WHAT TO PRODUCE: All the lines below need to be output exactly, apart from any images.

(Data items)
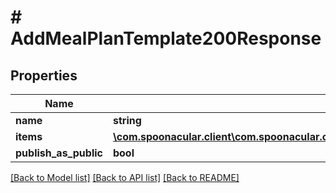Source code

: # # AddMealPlanTemplate200Response

## Properties

Name | Type | Description | Notes
------------ | ------------- | ------------- | -------------
**name** | **string** |  |
**items** | [**\com.spoonacular.client\com.spoonacular.client.model\AddMealPlanTemplate200ResponseItemsInner[]**](AddMealPlanTemplate200ResponseItemsInner.md) |  |
**publish_as_public** | **bool** |  |

[[Back to Model list]](../../README.md#models) [[Back to API list]](../../README.md#endpoints) [[Back to README]](../../README.md)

REPLY:
Source code

: # # AddMealPlanTemplate200Response

## Properties

Name | Type | Description | Notes
------------ | ------------- | ------------- | -------------
**name** | **string** |  |
**items** | [**\com.spoonacular.client\com.spoonacular.client.model\AddMealPlanTemplate200ResponseItemsInner[]**](AddMealPlanTemplate200ResponseItemsInner.md) |  |
**publish_as_public** | **bool** |  |

[[Back to Model list]](../../README.md#models) [[Back to API list]](../../README.md#endpoints) [[Back to README]](../../README.md)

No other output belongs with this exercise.